Quand le général de Gaulle meurt, en novembre 1970, le magazine Hara-Kiri résume la nouvelle par un titre incisif: «Bal tragique à Colombey: un mort.» Cette manchette irrévérencieuse fait référence à l'incendie récent d'une discothèque. Et, bien sûr, au village où le célèbre général possède un domaine.

C'est trop aux yeux du gouvernement français qui réagit en interdisant la publication. Le magazine «bête et méchant» renaît aussitôt sous un autre nom: Charlie Hebdo.

Le nouveau-né n'a rien à envier à l'impertinence de son géniteur. À la mort du roi Baudoin, en Belgique, il écrit: «Le roi des cons est mort.» En 2006, quand un journal danois publie des caricatures de Mahomet, et que cela entraîne une flambée de violence, Charlie Hebdo n'hésite pas à faire paraître les dessins controversés. La plupart des médias se montrent beaucoup plus timorés.

Deux ans plus tard, Charlie Hebdo publie un «spécial pape». Sur une des caricatures, on voit le pape Benoît XVI réagir à l'annonce de l'absence de Dieu: «Le fumier! Je m'en doutais.»

Plus loin, Charlie Hebdo pose la question: «De quel ouvrage pornographique est tirée la phrase: on lui amènera de petits enfants pour qu'il les touche?» Réponse: de l'Évangile selon saint Marc. «Et c'est juste après que ce gros cochon de Jésus Christ dit: laissez venir à moi les petits enfants», poursuit l'hebdo.

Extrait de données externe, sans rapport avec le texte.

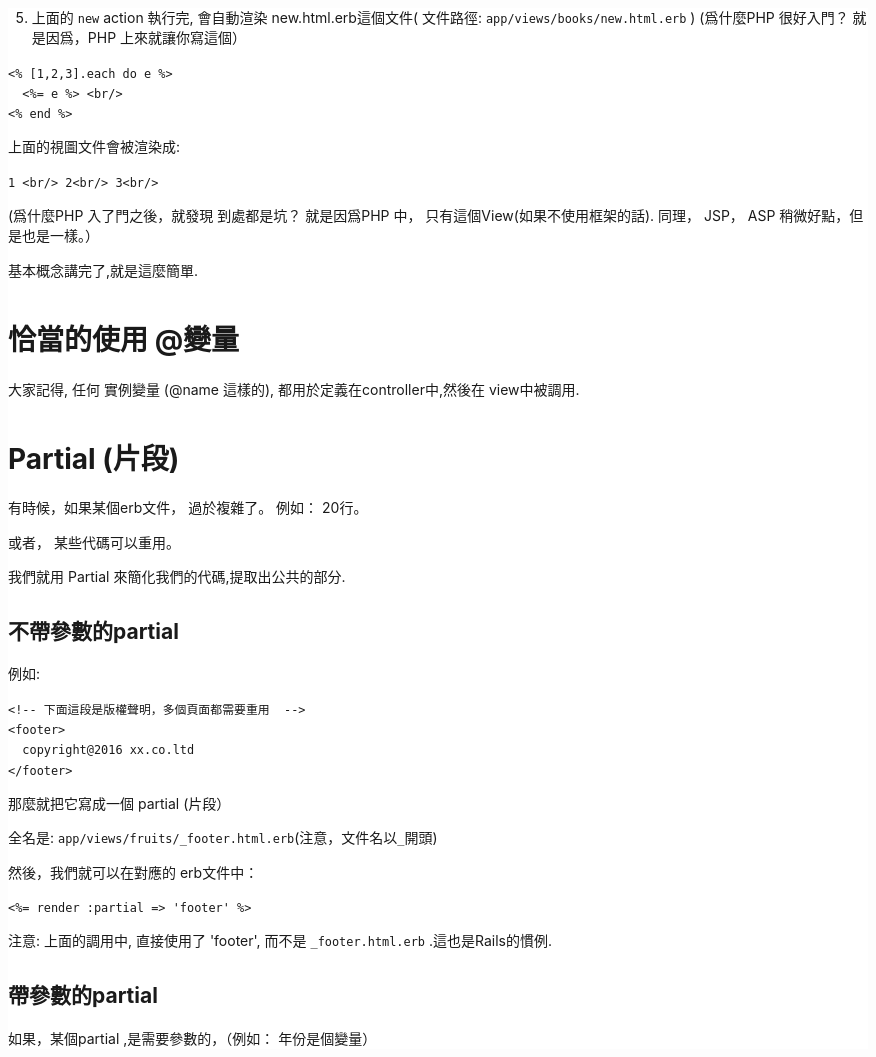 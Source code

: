 5. 上面的 `new` action 執行完, 會自動渲染 new.html.erb這個文件( 文件路徑: `app/views/books/new.html.erb` )
(爲什麼PHP 很好入門？ 就是因爲，PHP 上來就讓你寫這個）

```
<% [1,2,3].each do e %>
  <%= e %> <br/>
<% end %>
```

上面的視圖文件會被渲染成:

```
1 <br/> 2<br/> 3<br/>
```
(爲什麼PHP 入了門之後，就發現 到處都是坑？ 就是因爲PHP
中， 只有這個View(如果不使用框架的話).
同理， JSP， ASP 稍微好點，但是也是一樣。）

基本概念講完了,就是這麼簡單.

# 恰當的使用 @變量
大家記得, 任何 實例變量 (@name 這樣的), 都用於定義在controller中,然後在 view中被調用.

# Partial (片段)
有時候，如果某個erb文件， 過於複雜了。 例如： 20行。

或者， 某些代碼可以重用。

我們就用 Partial 來簡化我們的代碼,提取出公共的部分.

## 不帶參數的partial
例如:


```
<!-- 下面這段是版權聲明，多個頁面都需要重用  -->
<footer>
  copyright@2016 xx.co.ltd
</footer>
```

那麼就把它寫成一個 partial (片段）

全名是: `app/views/fruits/_footer.html.erb`(注意，文件名以`_`開頭)

然後，我們就可以在對應的 erb文件中：


```
<%= render :partial => 'footer' %>
```
注意: 上面的調用中, 直接使用了 'footer', 而不是 `_footer.html.erb` .這也是Rails的慣例.

## 帶參數的partial
如果，某個partial ,是需要參數的，（例如： 年份是個變量）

Tout ça pour dire que Charlie Hebdo ne respecte aucun tabou, peu importe la religion dont celui-ci se drape. Son dernier numéro, «Charia Hebdo», revient par l'absurde sur les percées islamistes en Tunisie et en Libye. Mais on y trouve aussi un texte sur les manifestants catholiques qui s'en sont pris à la pièce Sur le concept du visage de Dieu, jouée ces jours-ci dans un théâtre parisien. «Cathos et musulmans intégristes, main dans la main», dénonce l'article...

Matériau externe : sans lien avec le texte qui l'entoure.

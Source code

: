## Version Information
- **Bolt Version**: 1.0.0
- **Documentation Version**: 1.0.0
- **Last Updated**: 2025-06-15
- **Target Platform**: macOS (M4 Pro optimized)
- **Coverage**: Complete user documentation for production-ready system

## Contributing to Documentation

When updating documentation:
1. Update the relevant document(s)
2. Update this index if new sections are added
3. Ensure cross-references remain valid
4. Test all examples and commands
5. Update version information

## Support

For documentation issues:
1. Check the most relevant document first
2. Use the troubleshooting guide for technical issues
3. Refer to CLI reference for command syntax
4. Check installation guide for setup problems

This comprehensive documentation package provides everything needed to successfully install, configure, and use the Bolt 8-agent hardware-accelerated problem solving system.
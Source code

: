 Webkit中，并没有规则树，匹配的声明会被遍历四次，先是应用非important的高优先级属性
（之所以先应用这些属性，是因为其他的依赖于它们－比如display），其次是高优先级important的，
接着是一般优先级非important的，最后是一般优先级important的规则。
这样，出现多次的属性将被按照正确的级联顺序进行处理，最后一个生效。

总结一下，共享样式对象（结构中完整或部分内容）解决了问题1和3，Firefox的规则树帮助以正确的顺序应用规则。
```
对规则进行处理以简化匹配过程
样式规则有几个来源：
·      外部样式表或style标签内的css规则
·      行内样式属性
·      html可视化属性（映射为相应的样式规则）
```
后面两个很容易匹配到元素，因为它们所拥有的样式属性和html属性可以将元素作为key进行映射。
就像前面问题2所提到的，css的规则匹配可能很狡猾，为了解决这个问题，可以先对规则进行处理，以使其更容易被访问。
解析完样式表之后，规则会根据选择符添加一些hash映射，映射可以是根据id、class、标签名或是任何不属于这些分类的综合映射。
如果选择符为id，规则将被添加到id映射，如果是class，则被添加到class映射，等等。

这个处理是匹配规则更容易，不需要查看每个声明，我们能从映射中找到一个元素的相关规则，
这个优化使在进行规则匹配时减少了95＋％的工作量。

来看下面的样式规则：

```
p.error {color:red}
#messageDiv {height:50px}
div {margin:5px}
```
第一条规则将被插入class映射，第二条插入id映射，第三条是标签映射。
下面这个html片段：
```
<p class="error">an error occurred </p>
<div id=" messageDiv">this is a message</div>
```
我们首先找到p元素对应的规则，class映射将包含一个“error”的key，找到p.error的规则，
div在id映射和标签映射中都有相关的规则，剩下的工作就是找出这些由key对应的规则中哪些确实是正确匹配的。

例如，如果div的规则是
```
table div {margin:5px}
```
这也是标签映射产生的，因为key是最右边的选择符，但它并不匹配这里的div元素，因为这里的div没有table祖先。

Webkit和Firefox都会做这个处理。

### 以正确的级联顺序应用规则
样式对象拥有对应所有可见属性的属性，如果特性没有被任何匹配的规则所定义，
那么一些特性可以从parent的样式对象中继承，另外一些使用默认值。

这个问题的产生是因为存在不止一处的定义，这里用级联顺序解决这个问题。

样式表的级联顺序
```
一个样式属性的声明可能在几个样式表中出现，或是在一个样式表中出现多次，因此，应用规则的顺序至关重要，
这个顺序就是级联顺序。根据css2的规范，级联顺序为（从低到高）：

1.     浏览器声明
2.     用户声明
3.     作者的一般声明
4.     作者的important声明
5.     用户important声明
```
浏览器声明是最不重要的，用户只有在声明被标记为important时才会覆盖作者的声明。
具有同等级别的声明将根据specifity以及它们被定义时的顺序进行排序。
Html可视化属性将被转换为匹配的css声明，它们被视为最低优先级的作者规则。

«Charlie Hebdo s'en prend à toutes les religions quand elles essaient d'imposer leur volonté à la société, dit le journaliste Philippe Lançon, qui signe une chronique dans les pages du journal. Il défend le droit au blasphème, son socle, c'est la liberté d'expression.»

C'est à ce droit, et à ce socle, que se sont attaqués ceux qui ont ravagé les locaux du journal, anéantissant tout son matériel de production. Et piratant son site internet, de sorte qu'encore hier soir, il était impossible de lire le dernier numéro en ligne.

Qui a mis le feu à Charlie Hebdo? Au moment d'écrire ces lignes, personne n'avait revendiqué cet incendie criminel. Le lien avec des islamistes radicaux n'a pas été clairement établi. Mais il y a eu des menaces.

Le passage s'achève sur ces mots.